For classical desktop or server applications, Survol can use Apache and IIS (Internet Information Services). As a set of Python scripts, it is compatible with CGI and WSGI. Survol comes with its own HTTP server, a concise Python script, so it can run on very small machines and is very appropriate for Internet Of Things applications. This also has the benefit to run on any user account, which gives access to much more information.
To access specific information, a "root" or "administrator" account is needed; Apache or IIS do not run under such a privileged account. Also, the adhoc CGI server is very lightweight, uses standard Python classes, does not require any installation and can execute on any machine running Python.
Using a compiled language might raise security issues when running on a production environment. On the contrary, a scripting language such as Python with its concept of "pure Python" packages, is much safer. NodeJS has the extra advantage to run mostly the same code on server and client. But it may be less mature, less validated in production environments, with less libraries, and the JIT compiler is a bit CPU hungry. Perl would be a good choice, but does not have the flexibility to install modules just by copying a set of files. Survol is heavily based on Python, and benefits from all its specific features: Concision, large set of libraries, object-orientation, modules, memory management, self-documentation etc...
To run Survol, no genuine installation is needed, just a files tree, for example on a USB memory stick (or floppy disk...), is enough. The only needed thing is a Python interpreter. And even not: if your browser can run ActiveX™ object on a Windows™ platform, you can still perform some simplified analysis.
Survol is a pure-Python software which runs on Windows™ and Linux™ operating systems. It is easy to port Survol on other platforms: Its modular architecture is such that, when a module cannot run for any reason, it is simply disabled.
Survol can run on Python 2 or Python 3, in 32 or 64 bits. It also runs on the PyPy implementation. It does not need special Python libraries, nor the latest Python version. Its performance requirements are very low and it can run on an Internet of Things network. Some of the most important Python modules it uses are:
A WBEM Provider is the implementation of a CIM Class. It is responsible from getting any type of information, convert it into RDF triples and add these triples in the current triple store which then merges them with other kind of information and display the result. In most WBEM implementation, providers must be written in C or C++ language, which is intrusive in terms of installation and execution. Therefore, Survol has a very light providers framework, written in Python. A simple provider can be written in a dozen lines of code. Another difference with plain WBEM providers, is that Survol ones can be specialized to return specific of data.

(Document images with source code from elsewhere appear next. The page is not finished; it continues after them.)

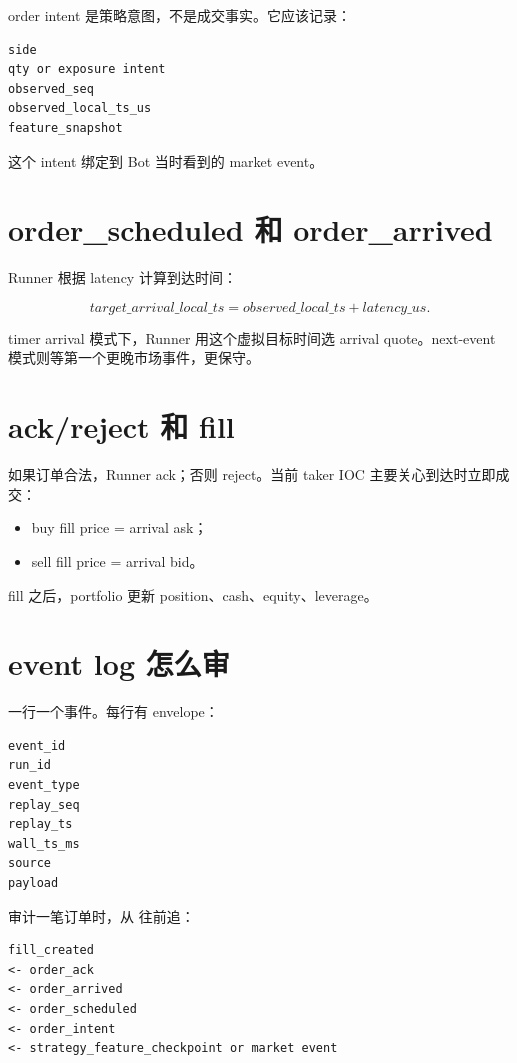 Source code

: order intent 是策略意图，不是成交事实。它应该记录：

\begin{lstlisting}
side
qty or exposure intent
observed_seq
observed_local_ts_us
feature_snapshot
\end{lstlisting}

这个 intent 绑定到 Bot 当时看到的 market event。

\section{order\_scheduled 和 order\_arrived}

Runner 根据 latency 计算到达时间：

\[
target\_arrival\_local\_ts
=observed\_local\_ts+latency\_us.
\]

timer arrival 模式下，Runner 用这个虚拟目标时间选 arrival quote。next-event 模式则等第一个更晚市场事件，更保守。

\section{ack/reject 和 fill}

如果订单合法，Runner ack；否则 reject。当前 taker IOC 主要关心到达时立即成交：

\begin{itemize}[leftmargin=2em]
  \item buy fill price = arrival ask；
  \item sell fill price = arrival bid。
\end{itemize}

fill 之后，portfolio 更新 position、cash、equity、leverage。

\section{event log 怎么审}

 一行一个事件。每行有 envelope：

\begin{lstlisting}
event_id
run_id
event_type
replay_seq
replay_ts
wall_ts_ms
source
payload
\end{lstlisting}

审计一笔订单时，从  往前追：

\begin{lstlisting}
fill_created
<- order_ack
<- order_arrived
<- order_scheduled
<- order_intent
<- strategy_feature_checkpoint or market event
\end{lstlisting}

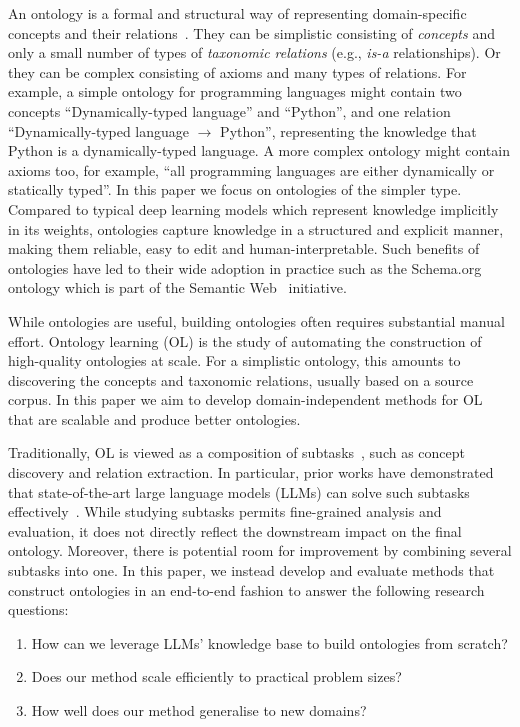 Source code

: \documentclass{article}
\begin{document}
An ontology is a formal and structural way of representing domain-specific concepts and their relations~\cite{gruber1995toward}.
They can be simplistic consisting of \emph{concepts} and only a small number of types of \emph{taxonomic relations} (e.g., \emph{is-a} relationships). Or they can be complex consisting of axioms and many types of relations.
For example, a simple ontology for programming languages might contain two concepts ``Dynamically-typed language'' and ``Python'', and one relation ``Dynamically-typed language $\to$ Python'', representing the knowledge that Python is a dynamically-typed language. A more complex ontology might contain axioms too, for example, ``all programming languages are either dynamically or statically typed''.
In this paper we focus on ontologies of the simpler type. Compared to typical deep learning models which represent knowledge implicitly in its weights, ontologies capture knowledge in a structured and explicit manner, making them reliable, easy to edit and human-interpretable. Such benefits of ontologies have led to their wide adoption in practice such as the  Schema.org~\cite{Schema.org_2011} ontology which is part of the Semantic Web~\cite{antoniou2004semantic} initiative.

While ontologies are useful, building ontologies often requires substantial manual effort. Ontology learning (OL) is the study of automating the construction of high-quality ontologies at scale. For a simplistic ontology, this amounts to discovering the concepts and taxonomic relations, usually based on a source corpus. In this paper we aim to develop domain-independent methods for OL that are scalable and produce better ontologies.

Traditionally, OL is viewed as a composition of subtasks~\cite{asim2018survey}, such as concept discovery and relation extraction. In particular, prior works have demonstrated that state-of-the-art large language models (LLMs) can solve such subtasks effectively~\cite{babaei2023llms4ol}. While studying subtasks permits fine-grained analysis and evaluation, it does not directly reflect the downstream impact on the final ontology. Moreover, there is potential room for improvement by combining several subtasks into one. In this paper, we instead develop and evaluate methods that construct ontologies in an end-to-end fashion to answer the following research questions:
\begin{enumerate}
    \item How can we leverage LLMs' knowledge base to build ontologies from scratch?
    \item Does our method scale efficiently to practical problem sizes?
    \item How well does our method generalise to new domains?
\end{enumerate}
\end{document}
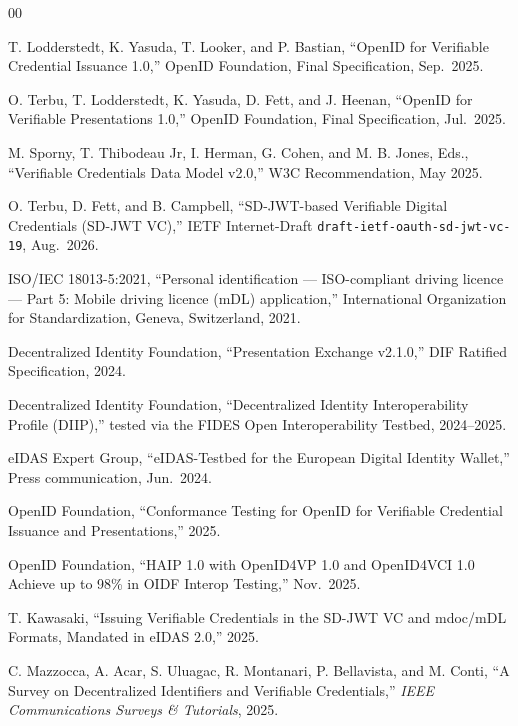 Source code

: \documentclass[conference]{IEEEtran}
\begin{document}
\begin{thebibliography}{00}

 T. Lodderstedt, K. Yasuda, T. Looker, and P. Bastian, ``OpenID for Verifiable Credential Issuance 1.0,'' OpenID Foundation, Final Specification, Sep.\ 2025.

 O. Terbu, T. Lodderstedt, K. Yasuda, D. Fett, and J. Heenan, ``OpenID for Verifiable Presentations 1.0,'' OpenID Foundation, Final Specification, Jul.\ 2025.

 M. Sporny, T. Thibodeau Jr, I. Herman, G. Cohen, and M. B. Jones, Eds., ``Verifiable Credentials Data Model v2.0,'' W3C Recommendation, May 2025.

 O. Terbu, D. Fett, and B. Campbell, ``SD-JWT-based Verifiable Digital Credentials (SD-JWT VC),'' IETF Internet-Draft \texttt{draft-ietf-oauth-sd-jwt-vc-19}, Aug.\ 2026.

 ISO/IEC 18013-5:2021, ``Personal identification --- ISO-compliant driving licence --- Part 5: Mobile driving licence (mDL) application,'' International Organization for Standardization, Geneva, Switzerland, 2021.

 Decentralized Identity Foundation, ``Presentation Exchange v2.1.0,'' DIF Ratified Specification, 2024.

 Decentralized Identity Foundation, ``Decentralized Identity Interoperability Profile (DIIP),'' tested via the FIDES Open Interoperability Testbed, 2024--2025.

 eIDAS Expert Group, ``eIDAS-Testbed for the European Digital Identity Wallet,'' Press communication, Jun.\ 2024.

 OpenID Foundation, ``Conformance Testing for OpenID for Verifiable Credential Issuance and Presentations,'' 2025.

 OpenID Foundation, ``HAIP 1.0 with OpenID4VP 1.0 and OpenID4VCI 1.0 Achieve up to 98\% in OIDF Interop Testing,'' Nov.\ 2025.

 T. Kawasaki, ``Issuing Verifiable Credentials in the SD-JWT VC and mdoc/mDL Formats, Mandated in eIDAS 2.0,'' 2025.

 C. Mazzocca, A. Acar, S. Uluagac, R. Montanari, P. Bellavista, and M. Conti, ``A Survey on Decentralized Identifiers and Verifiable Credentials,'' \emph{IEEE Communications Surveys \& Tutorials}, 2025.


\end{thebibliography}
\end{document}
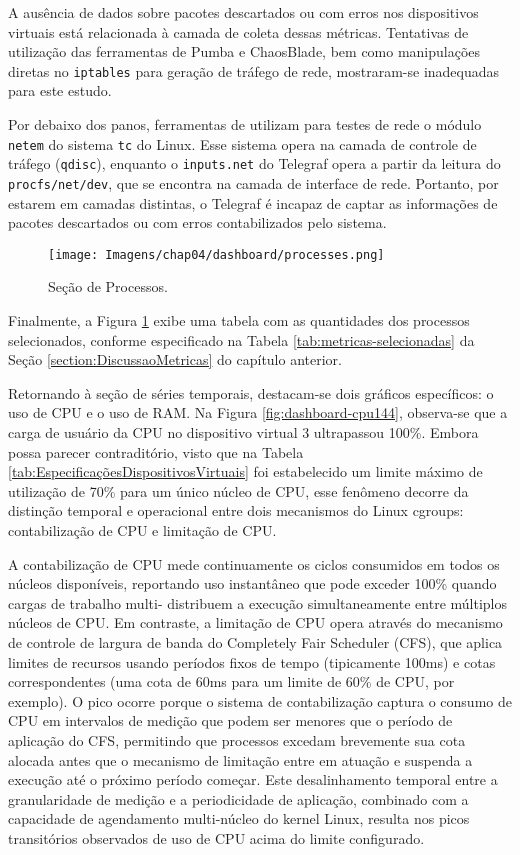 A ausência de dados sobre pacotes descartados ou com erros nos dispositivos virtuais está relacionada à camada de coleta dessas métricas. Tentativas de utilização das ferramentas de  Pumba e ChaosBlade, bem como manipulações diretas no \verb|iptables| para geração de tráfego de rede, mostraram-se inadequadas para este estudo.

Por debaixo dos panos, ferramentas de  utilizam para testes de rede o módulo \verb|netem| do sistema \verb|tc| do Linux. Esse sistema opera na camada de controle de tráfego (\verb|qdisc|), enquanto o  \verb|inputs.net| do Telegraf opera a partir da leitura do \verb|procfs/net/dev|, que se encontra na camada de interface de rede. Portanto, por estarem em camadas distintas, o Telegraf é incapaz de captar as informações de pacotes descartados ou com erros contabilizados pelo sistema.

\begin{figure}[H]
\centering
\setlength{\abovecaptionskip}{-20pt}
\texttt{[image: Imagens/chap04/dashboard/processes.png]}
\caption{Seção de Processos.}
\label{fig:dashboard-processes}
\end{figure}

Finalmente, a Figura \ref{fig:dashboard-processes} exibe uma tabela com as quantidades dos processos selecionados, conforme especificado na Tabela \ref{tab:metricas-selecionadas} da Seção \ref{section:DiscussaoMetricas} do capítulo anterior.

Retornando à seção de séries temporais, destacam-se dois gráficos específicos: o uso de CPU e o uso de RAM. Na Figura \ref{fig:dashboard-cpu144}, observa-se que a carga de usuário da CPU no dispositivo virtual 3 ultrapassou 100\%. Embora possa parecer contraditório, visto que na Tabela \ref{tab:EspecificaçõesDispositivosVirtuais} foi estabelecido um limite máximo de utilização de 70\% para um único núcleo de CPU, esse fenômeno decorre da distinção temporal e operacional entre dois mecanismos do Linux cgroups: contabilização de CPU e limitação de CPU.

A contabilização de CPU mede continuamente os ciclos consumidos em todos os núcleos disponíveis, reportando uso instantâneo que pode exceder 100\% quando cargas de trabalho multi- distribuem a execução simultaneamente entre múltiplos núcleos de CPU. Em contraste, a limitação de CPU opera através do mecanismo de controle de largura de banda do Completely Fair Scheduler (CFS), que aplica limites de recursos usando períodos fixos de tempo (tipicamente 100ms) e cotas correspondentes (uma cota de 60ms para um limite de 60\% de CPU, por exemplo). O pico ocorre porque o sistema de contabilização captura o consumo de CPU em intervalos de medição que podem ser menores que o período de aplicação do CFS, permitindo que processos excedam brevemente sua cota alocada antes que o mecanismo de limitação entre em atuação e suspenda a execução até o próximo período começar. Este desalinhamento temporal entre a granularidade de medição e a periodicidade de aplicação, combinado com a capacidade de agendamento multi-núcleo do kernel Linux, resulta nos picos transitórios observados de uso de CPU acima do limite configurado.

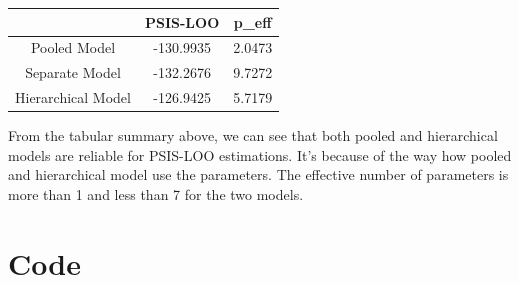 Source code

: \documentclass{article}
\begin{document}
\begin{center}
\begin{tabular}{ccc}
	\toprule
	&PSIS-LOO&p\_eff\\
	\midrule
	Pooled Model& -130.9935&2.0473\\
	Separate Model&-132.2676&9.7272\\
	Hierarchical Model&-126.9425&5.7179\\
	\bottomrule
\end{tabular}
\end{center}

From the tabular summary above, we can see that both pooled and hierarchical models are reliable for PSIS-LOO estimations. It's because of the way how pooled and hierarchical model use the parameters. The effective number of parameters is more than 1 and less than 7 for the two models. 
\appendix
\section{Code}
\end{document}
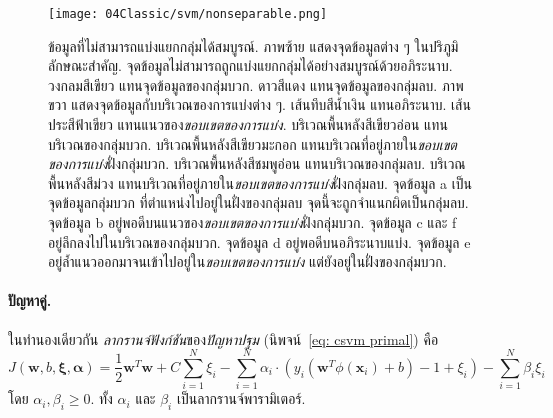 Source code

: \begin{figure}
	\begin{center}
	\texttt{[image: 04Classic/svm/nonseparable.png]}
	\end{center}
	\caption[ข้อมูลที่ไม่สามารถแบ่งแยกกลุ่มได้สมบูรณ์]{ข้อมูลที่ไม่สามารถแบ่งแยกกลุ่มได้สมบูรณ์.
	ภาพซ้าย แสดงจุดข้อมูลต่าง ๆ ในปริภูมิลักษณะสำคัญ.
	จุดข้อมูลไม่สามารถถูกแบ่งแยกกลุ่มได้อย่างสมบูรณ์ด้วยอภิระนาบ.
	วงกลมสีเขียว แทนจุดข้อมูลของกลุ่มบวก.
	ดาวสีแดง แทนจุดข้อมูลของกลุ่มลบ.
	ภาพขวา แสดงจุดข้อมูลกับบริเวณของการแบ่งต่าง ๆ.
	เส้นทึบสีน้ำเงิน แทนอภิระนาบ.
	เส้นประสีฟ้าเขียว แทนแนวของ\textit{ขอบเขตของการแบ่ง}.
	บริเวณพื้นหลังสีเขียวอ่อน แทนบริเวณของกลุ่มบวก.
	บริเวณพื้นหลังสีเขียวมะกอก แทนบริเวณที่อยู่ภายใน\textit{ขอบเขตของการแบ่ง}ฝั่งกลุ่มบวก.
	บริเวณพื้นหลังสีชมพูอ่อน แทนบริเวณของกลุ่มลบ.
	บริเวณพื้นหลังสีม่วง แทนบริเวณที่อยู่ภายใน\textit{ขอบเขตของการแบ่ง}ฝั่งกลุ่มลบ.
	จุดข้อมูล a เป็นจุดข้อมูลกลุ่มบวก ที่ตำแหน่งไปอยู่ในฝั่งของกลุ่มลบ จุดนี้จะถูกจำแนกผิดเป็นกลุ่มลบ.
	จุดข้อมูล b อยู่พอดีบนแนวของ\textit{ขอบเขตของการแบ่ง}ฝั่งกลุ่มบวก.
	จุดข้อมูล c และ f อยู่ลึกลงไปในบริเวณของกลุ่มบวก.
	จุดข้อมูล d อยู่พอดีบนอภิระนาบแบ่ง.
	จุดข้อมูล e อยู่ล้ำแนวออกมาจนเข้าไปอยู่ใน\textit{ขอบเขตของการแบ่ง} แต่ยังอยู่ในฝั่งของกลุ่มบวก.
	}
	\label{fig: non-linearly-separable data}
\end{figure}

\paragraph{ปัญหาคู่.}
ในทำนองเดียวกัน
\textit{ลากรานจ์ฟังก์ชัน}ของ\textit{ปัญหาปฐม} (นิพจน์~\ref{eq: csvm primal})
คือ
\[
J(\bm{w}, b, \bm{\xi}, \bm{\alpha})
= \frac{1}{2} \bm{w}^T \bm{w} + C \sum_{i=1}^N \xi_i
- \sum_{i=1}^N \alpha_i \cdot \left(y_i \left( \bm{w}^T \phi(\bm{x}_i) + b \right) - 1 + \xi_i\right)
- \sum_{i=1}^N \beta_i \xi_i
\]
โดย $\alpha_i, \beta_i \geq 0$.
ทั้ง $\alpha_i$ และ $\beta_i$ เป็นลากรานจ์พารามิเตอร์.

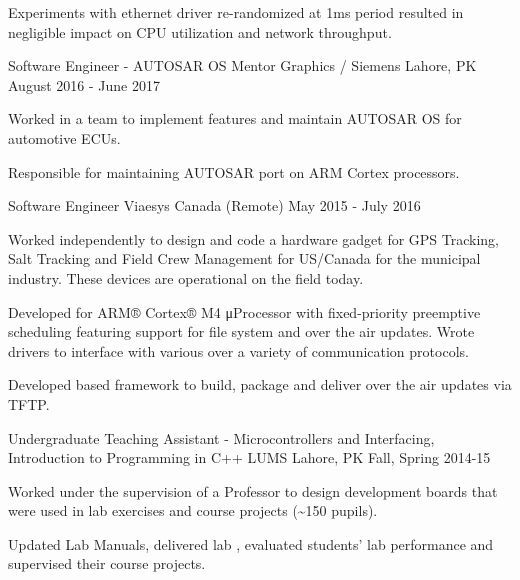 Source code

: \begin{cventries}
{\begin{cvitems}
        \item {Experiments with ethernet driver re-randomized at 1ms period resulted in negligible  impact on CPU utilization and network throughput. }
      \end{cvitems}
    }
  \cventry
    {Software Engineer - AUTOSAR OS} %
    {Mentor Graphics / Siemens} %
    {Lahore, PK} %
    {August 2016 - June 2017} %
    {
      \begin{cvitems} %
        \item {Worked in a team to implement features and maintain AUTOSAR OS for automotive ECUs. }
        \item {Responsible for maintaining AUTOSAR  port on ARM Cortex processors.}
      \end{cvitems}
    }

  \cventry
    {Software Engineer} %
    {Viaesys} %
    {Canada (Remote)} %
    {May 2015 - July 2016} %
    {
      \begin{cvitems} %
        \item {Worked independently to design and code a hardware gadget for GPS Tracking, Salt Tracking and Field Crew Management for US/Canada for the municipal industry. These devices are operational on the field today. }
        \item {Developed  for ARM® Cortex® M4 μProcessor with fixed-priority preemptive scheduling featuring support for file system and over the air updates. Wrote drivers to interface with various  over a variety of communication protocols.}
        \item {Developed  based framework to build, package and deliver over the air updates via TFTP.}
      \end{cvitems}
    }

  \cventry
    {Undergraduate Teaching Assistant - Microcontrollers and Interfacing, Introduction to Programming in C++} %
    {LUMS} %
    {Lahore, PK} %
    {Fall, Spring 2014-15} %
    {
      \begin{cvitems} %
        \item {Worked under the supervision of a Professor to design development boards that were used in lab exercises and course projects (\textasciitilde 150 pupils).}
        \item {Updated Lab Manuals, delivered lab , evaluated students’ lab performance and supervised their course projects.}
      \end{cvitems}
    }

\end{cventries}
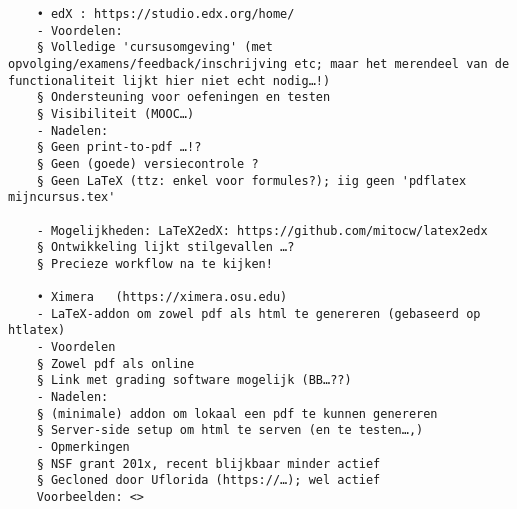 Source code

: \documentclass{ximera}
\begin{document}
    \newpage
    \begin{verbatim}
    • edX : https://studio.edx.org/home/
    - Voordelen:
    § Volledige 'cursusomgeving' (met opvolging/examens/feedback/inschrijving etc; maar het merendeel van de functionaliteit lijkt hier niet echt nodig…!)
    § Ondersteuning voor oefeningen en testen
    § Visibiliteit (MOOC…)
    - Nadelen:
    § Geen print-to-pdf …!?
    § Geen (goede) versiecontrole ?
    § Geen LaTeX (ttz: enkel voor formules?); iig geen 'pdflatex mijncursus.tex'
    
    - Mogelijkheden: LaTeX2edX: https://github.com/mitocw/latex2edx
    § Ontwikkeling lijkt stilgevallen …?
    § Precieze workflow na te kijken!
    
    • Ximera   (https://ximera.osu.edu)
    - LaTeX-addon om zowel pdf als html te genereren (gebaseerd op htlatex)
    - Voordelen
    § Zowel pdf als online
    § Link met grading software mogelijk (BB…??)
    - Nadelen:
    § (minimale) addon om lokaal een pdf te kunnen genereren
    § Server-side setup om html te serven (en te testen…,)
    - Opmerkingen
    § NSF grant 201x, recent blijkbaar minder actief
    § Gecloned door Uflorida (https://…); wel actief
    Voorbeelden: <>
\end{verbatim}
\end{document}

The directory survol/sources_types contains the Survol data model. Each directory defines a namespace, at the top, or a class, which are namespaces with an ontology. Each directory contains a __init__.py, therefore each directory is a Python submodule. These __init__.py file contain an ontology, if this is a class. An ontology is a vector of strings which is the set of attributes of this class. Each directory contains several scripts which receive as CGI arguments, the class name attributes of a CIM object. The role of these scripts is to create RDF triple of information related to the received object, and it can return any kind of data.
Yes, this is possible, but they will be poorly integrated in Survol. However, if you want to integrate a piece of software written into another language, it is possible to create your own Python module in your programming language. This is easy in C++, Java, Perl, Fortran etc. If you simply need to speed up you Python code, consider using Pypy, an alternate Python interpreter
Survol uses Graphviz , an open source graph visualization software, to represent its structural information as an SVG diagram. It is not absolutely required because Survol has other rendering methods, but stable SVG representations are convenient to generate print reports or slides.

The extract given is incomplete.